念願の逆上がり成功。これは動画に収めなければ! 公園でiPhoneを構えた。そして、夜になって動画を観返していた。
親としては次女の成長を喜ぶ気持ちが大きく、その回りっぷりに目がいく。おおー、上手だねえ。やったねえ、すごいねえ。親バカが炸裂する瞬間だ。
でも、私は見落としていた。次女の背後で両手を大きくふるわせ、拍手する長女の姿を。
まだ長女は逆上がりができない。それでも、双子の妹が逆上がりに成功したことを心の底から喜んでいるふうだ。晴れやかな笑顔で、二の腕が痛くなりそうなくらいに手を叩く長女の姿はいじらしくてかわいくて、優しさに満ちていた。

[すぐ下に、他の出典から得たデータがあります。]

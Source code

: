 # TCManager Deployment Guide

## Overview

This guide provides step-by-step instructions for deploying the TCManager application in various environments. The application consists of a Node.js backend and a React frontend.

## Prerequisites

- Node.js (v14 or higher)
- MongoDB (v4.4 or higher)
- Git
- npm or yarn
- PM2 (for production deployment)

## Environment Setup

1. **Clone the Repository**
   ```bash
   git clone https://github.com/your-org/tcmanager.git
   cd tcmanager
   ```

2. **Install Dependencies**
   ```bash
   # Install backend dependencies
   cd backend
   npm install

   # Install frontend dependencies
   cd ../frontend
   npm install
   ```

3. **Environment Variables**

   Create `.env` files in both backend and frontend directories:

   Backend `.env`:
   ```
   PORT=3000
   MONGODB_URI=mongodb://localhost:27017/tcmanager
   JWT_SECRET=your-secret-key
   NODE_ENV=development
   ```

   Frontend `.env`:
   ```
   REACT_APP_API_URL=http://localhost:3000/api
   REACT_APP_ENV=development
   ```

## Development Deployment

そう、親バカついでに言うと、長女はとても優しい性格なのだ。私がバタバタと家の中を走り回っていると「お手伝いしようか?」としょっちゅう言ってくれる。
そんな彼女だから、妹のがんばりも讃えてあげたかったのだろう。動画は長女の優しさをちゃんと捉えていたにもかかわらず、私はあやうく見落としたままでいるところだった。
私も子どもの頃は「そっち側」だったのに。運動が苦手でなにごとにおいてもとろかったけれど、友達の活躍はいっしょに喜びたいと思っていた。とろい者はとろい者なりに、ひねくれてはいけないと心に決めていた。情けなさのなかに優しさと矜持を保つすべをいつも探していた。
大人になるにつれて、忘れていくものがある。自分だって弱くてちっぽけで、どんくさくて泣き虫だったってこと。できないことがたくさんあったこと。そして、子どもながらにプライドを持って生きていたこと。年を重ねるとともに小器用になっていく過程で、いろいろなものを置いてきてしまったらしい。
体重2500g弱で生まれた我が家の双子姉妹も、いまや24kg。ほぼ10倍に成長した。体格とともに心も大きくなっている。きっと彼女たちなりに自分と向き合いながら生きている。
長女の優しさに涙ぐんだ夜、親として見ていたいことは数えきれないほどあると知った。明日は二人をもっと抱きしめよう。